La operación distó mucho de hacerse en las mejores situaciones, lo que dejó al joven en una situación aún más límite. Tanto, que acabó falleciendo entre los brazos de su madre y ante el profundo lamento que Teresa, que lloró tanto como Petra esta dolorosa pérdida. Una enorme tristeza que también sintieron los espectadores de la serie, como bien dieron cuenta de ello en las redes sociales.

Antes de su muerte, Feliciano tuvo tiempo para dedicar unas últimas palabras tanto a su madre como a su amada. “Me hiciste el hombre más feliz del mundo el tiempo que nos hemos querido”, dijo ante una Teresa bañada en lágrimas. “Eres joven, eres guapa, eres lista y eres buena. Mereces ser feliz y vas a serlo. Tienes que serlo. Prométeme que vas a encontrar un buen hombre que te quiera tanto como yo, que te cuide y con el que formes la familia que tanto hemos soñado. Prométemelo o no me moriré en paz, Teresa”, añadió a continuación. “Sin ti no puedo”, respondió su compañera.

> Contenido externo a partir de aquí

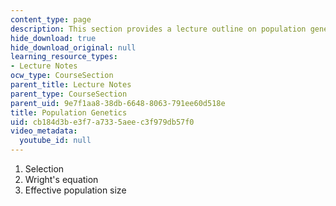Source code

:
 ```yaml
---
content_type: page
description: This section provides a lecture outline on population genetics.
hide_download: true
hide_download_original: null
learning_resource_types:
- Lecture Notes
ocw_type: CourseSection
parent_title: Lecture Notes
parent_type: CourseSection
parent_uid: 9e7f1aa8-38db-6648-8063-791ee60d518e
title: Population Genetics
uid: cb184d3b-e3f7-a733-5aee-c3f979db57f0
video_metadata:
  youtube_id: null
---
```


1.  Selection
2.  Wright's equation
3.  Effective population size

En cuanto su madre, Feliciano lamentó que no se hubieran “abrazado más”, pues “es una sensación maravillosa”. “Para mí lo es que me llames así, madre”, respondió Petra, que pidió disculpas a su hijo por no haber estado junto a él en el pasado: “Tenía que haber pensado solo en ti y en mí. Fuiste lo más hermoso que me ha pasado en la vida, Feliciano, y yo no supe verlo. Perdóname, hijo”. “No hay nada que perdonar, madre. Piense que hemos vivido los últimos meses de mi vida juntos. Y han sido los mejores”, contestó Feliciano poco antes de quedarse sin fuerzas y morir en los brazos de su progenitora.